The task: Whenever a line carries the word "updates", pull it out of the entries.

Input:
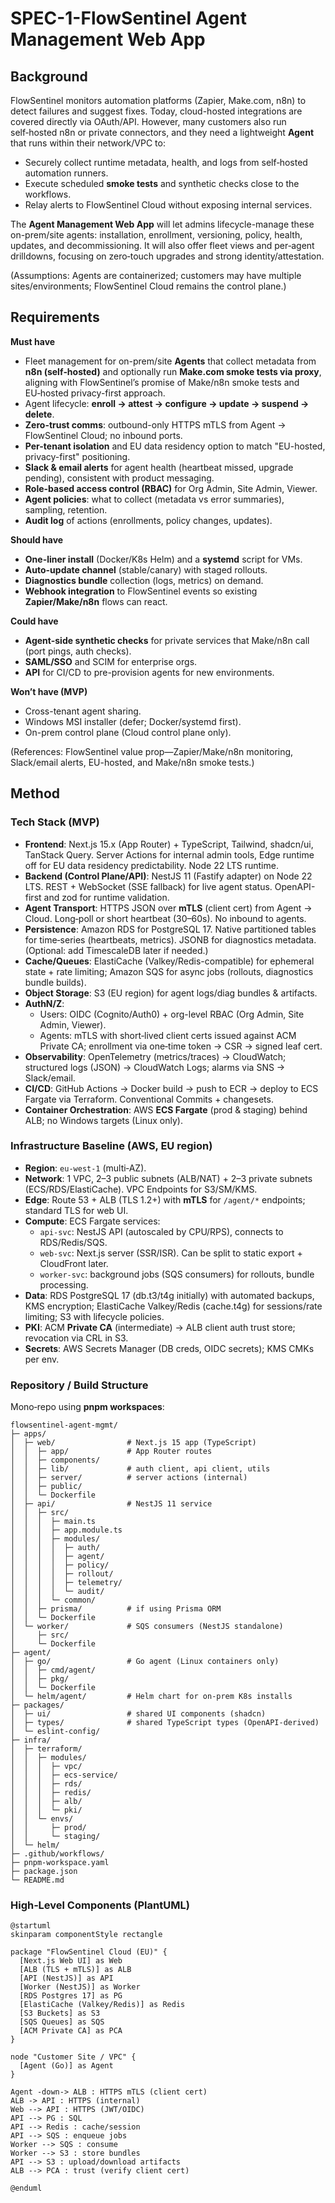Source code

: # SPEC-1-FlowSentinel Agent Management Web App

## Background

FlowSentinel monitors automation platforms (Zapier, Make.com, n8n) to detect failures and suggest fixes. Today, cloud-hosted integrations are covered directly via OAuth/API. However, many customers also run self‑hosted n8n or private connectors, and they need a lightweight **Agent** that runs within their network/VPC to:

- Securely collect runtime metadata, health, and logs from self‑hosted automation runners.
- Execute scheduled **smoke tests** and synthetic checks close to the workflows.
- Relay alerts to FlowSentinel Cloud without exposing internal services.

The **Agent Management Web App** will let admins lifecycle-manage these on-prem/site agents: installation, enrollment, versioning, policy, health, updates, and decommissioning. It will also offer fleet views and per‑agent drilldowns, focusing on zero‑touch upgrades and strong identity/attestation.

(Assumptions: Agents are containerized; customers may have multiple sites/environments; FlowSentinel Cloud remains the control plane.)


## Requirements

**Must have**
- Fleet management for on-prem/site **Agents** that collect metadata from **n8n (self‑hosted)** and optionally run **Make.com smoke tests via proxy**, aligning with FlowSentinel’s promise of Make/n8n smoke tests and EU‑hosted privacy-first approach. 
- Agent lifecycle: **enroll → attest → configure → update → suspend → delete**.
- **Zero-trust comms**: outbound-only HTTPS mTLS from Agent → FlowSentinel Cloud; no inbound ports.
- **Per-tenant isolation** and EU data residency option to match "EU-hosted, privacy-first" positioning.
- **Slack & email alerts** for agent health (heartbeat missed, upgrade pending), consistent with product messaging.
- **Role-based access control (RBAC)** for Org Admin, Site Admin, Viewer.
- **Agent policies**: what to collect (metadata vs error summaries), sampling, retention.
- **Audit log** of actions (enrollments, policy changes, updates).

**Should have**
- **One-liner install** (Docker/K8s Helm) and a **systemd** script for VMs.
- **Auto-update channel** (stable/canary) with staged rollouts.
- **Diagnostics bundle** collection (logs, metrics) on demand.
- **Webhook integration** to FlowSentinel events so existing **Zapier/Make/n8n** flows can react.

**Could have**
- **Agent-side synthetic checks** for private services that Make/n8n call (port pings, auth checks).
- **SAML/SSO** and SCIM for enterprise orgs.
- **API** for CI/CD to pre-provision agents for new environments.

**Won’t have (MVP)**
- Cross-tenant agent sharing.
- Windows MSI installer (defer; Docker/systemd first).
- On-prem control plane (Cloud control plane only).

(References: FlowSentinel value prop—Zapier/Make/n8n monitoring, Slack/email alerts, EU-hosted, and Make/n8n smoke tests.)


## Method

### Tech Stack (MVP)

- **Frontend**: Next.js 15.x (App Router) + TypeScript, Tailwind, shadcn/ui, TanStack Query. Server Actions for internal admin tools, Edge runtime off for EU data residency predictability. Node 22 LTS runtime.
- **Backend (Control Plane/API)**: NestJS 11 (Fastify adapter) on Node 22 LTS. REST + WebSocket (SSE fallback) for live agent status. OpenAPI-first and zod for runtime validation.
- **Agent Transport**: HTTPS JSON over **mTLS** (client cert) from Agent → Cloud. Long‑poll or short heartbeat (30–60s). No inbound to agents.
- **Persistence**: Amazon RDS for PostgreSQL 17. Native partitioned tables for time‑series (heartbeats, metrics). JSONB for diagnostics metadata. (Optional: add TimescaleDB later if needed.)
- **Cache/Queues**: ElastiCache (Valkey/Redis-compatible) for ephemeral state + rate limiting; Amazon SQS for async jobs (rollouts, diagnostics bundle builds).
- **Object Storage**: S3 (EU region) for agent logs/diag bundles & artifacts.
- **AuthN/Z**: 
  - Users: OIDC (Cognito/Auth0) + org-level RBAC (Org Admin, Site Admin, Viewer).
  - Agents: mTLS with short‑lived client certs issued against ACM Private CA; enrollment via one‑time token → CSR → signed leaf cert.
- **Observability**: OpenTelemetry (metrics/traces) → CloudWatch; structured logs (JSON) → CloudWatch Logs; alarms via SNS → Slack/email.
- **CI/CD**: GitHub Actions → Docker build → push to ECR → deploy to ECS Fargate via Terraform. Conventional Commits + changesets.
- **Container Orchestration**: AWS **ECS Fargate** (prod & staging) behind ALB; no Windows targets (Linux only).

### Infrastructure Baseline (AWS, EU region)

- **Region**: `eu-west-1` (multi‑AZ).
- **Network**: 1 VPC, 2–3 public subnets (ALB/NAT) + 2–3 private subnets (ECS/RDS/ElastiCache). VPC Endpoints for S3/SM/KMS.
- **Edge**: Route 53 + ALB (TLS 1.2+) with **mTLS** for `/agent/*` endpoints; standard TLS for web UI.
- **Compute**: ECS Fargate services:
  - `api-svc`: NestJS API (autoscaled by CPU/RPS), connects to RDS/Redis/SQS.
  - `web-svc`: Next.js server (SSR/ISR). Can be split to static export + CloudFront later.
  - `worker-svc`: background jobs (SQS consumers) for rollouts, bundle processing.
- **Data**: RDS PostgreSQL 17 (db.t3/t4g initially) with automated backups, KMS encryption; ElastiCache Valkey/Redis (cache.t4g) for sessions/rate limiting; S3 with lifecycle policies.
- **PKI**: ACM **Private CA** (intermediate) → ALB client auth trust store; revocation via CRL in S3.
- **Secrets**: AWS Secrets Manager (DB creds, OIDC secrets); KMS CMKs per env.

### Repository / Build Structure

Mono‑repo using **pnpm workspaces**:

```
flowsentinel-agent-mgmt/
├─ apps/
│  ├─ web/                # Next.js 15 app (TypeScript)
│  │  ├─ app/             # App Router routes
│  │  ├─ components/
│  │  ├─ lib/             # auth client, api client, utils
│  │  ├─ server/          # server actions (internal)
│  │  ├─ public/
│  │  └─ Dockerfile
│  ├─ api/                # NestJS 11 service
│  │  ├─ src/
│  │  │  ├─ main.ts
│  │  │  ├─ app.module.ts
│  │  │  ├─ modules/
│  │  │  │  ├─ auth/
│  │  │  │  ├─ agent/
│  │  │  │  ├─ policy/
│  │  │  │  ├─ rollout/
│  │  │  │  ├─ telemetry/
│  │  │  │  └─ audit/
│  │  │  └─ common/
│  │  ├─ prisma/          # if using Prisma ORM
│  │  └─ Dockerfile
│  └─ worker/             # SQS consumers (NestJS standalone)
│     ├─ src/
│     └─ Dockerfile
├─ agent/
│  ├─ go/                 # Go agent (Linux containers only)
│  │  ├─ cmd/agent/
│  │  ├─ pkg/
│  │  └─ Dockerfile
│  └─ helm/agent/         # Helm chart for on‑prem K8s installs
├─ packages/
│  ├─ ui/                 # shared UI components (shadcn)
│  ├─ types/              # shared TypeScript types (OpenAPI‑derived)
│  └─ eslint-config/
├─ infra/
│  ├─ terraform/
│  │  ├─ modules/
│  │  │  ├─ vpc/
│  │  │  ├─ ecs-service/
│  │  │  ├─ rds/
│  │  │  ├─ redis/
│  │  │  ├─ alb/
│  │  │  └─ pki/
│  │  └─ envs/
│  │     ├─ prod/
│  │     └─ staging/
│  └─ helm/
├─ .github/workflows/
├─ pnpm-workspace.yaml
├─ package.json
└─ README.md
```

### High‑Level Components (PlantUML)

```plantuml
@startuml
skinparam componentStyle rectangle

package "FlowSentinel Cloud (EU)" {
  [Next.js Web UI] as Web
  [ALB (TLS + mTLS)] as ALB
  [API (NestJS)] as API
  [Worker (NestJS)] as Worker
  [RDS Postgres 17] as PG
  [ElastiCache (Valkey/Redis)] as Redis
  [S3 Buckets] as S3
  [SQS Queues] as SQS
  [ACM Private CA] as PCA
}

node "Customer Site / VPC" {
  [Agent (Go)] as Agent
}

Agent -down-> ALB : HTTPS mTLS (client cert)
ALB -> API : HTTPS (internal)
Web --> API : HTTPS (JWT/OIDC)
API --> PG : SQL
API --> Redis : cache/session
API --> SQS : enqueue jobs
Worker --> SQS : consume
Worker --> S3 : store bundles
API --> S3 : upload/download artifacts
ALB --> PCA : trust (verify client cert)

@enduml
```

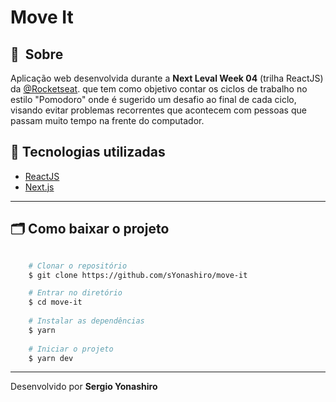 # Move It

## 🔖&nbsp; Sobre
Aplicação web desenvolvida durante a **Next Leval Week 04** (trilha ReactJS) da [@Rocketseat](https://github.com/Rocketseat). que tem como objetivo contar os ciclos de trabalho no estilo "Pomodoro" onde é sugerido um desafio ao final de cada ciclo, visando evitar problemas recorrentes que acontecem com pessoas que passam muito tempo na frente do computador.

## 🚀 Tecnologias utilizadas

- [ReactJS](https://pt-br.reactjs.org/)
- [Next.js](https://nextjs.org/)

---

## 🗂 Como baixar o projeto

```bash

    # Clonar o repositório
    $ git clone https://github.com/sYonashiro/move-it

    # Entrar no diretório
    $ cd move-it
    
    # Instalar as dependências
    $ yarn
    
    # Iniciar o projeto
    $ yarn dev
```

---

Desenvolvido por **Sergio Yonashiro**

Exercise answer:
The **Agent Management Web App** will let admins lifecycle-manage these on-prem/site agents: installation, enrollment, versioning, policy, health, updates, and decommissioning. It will also offer fleet views and per‑agent drilldowns, focusing on zero‑touch upgrades and strong identity/attestation.
- **Audit log** of actions (enrollments, policy changes, updates).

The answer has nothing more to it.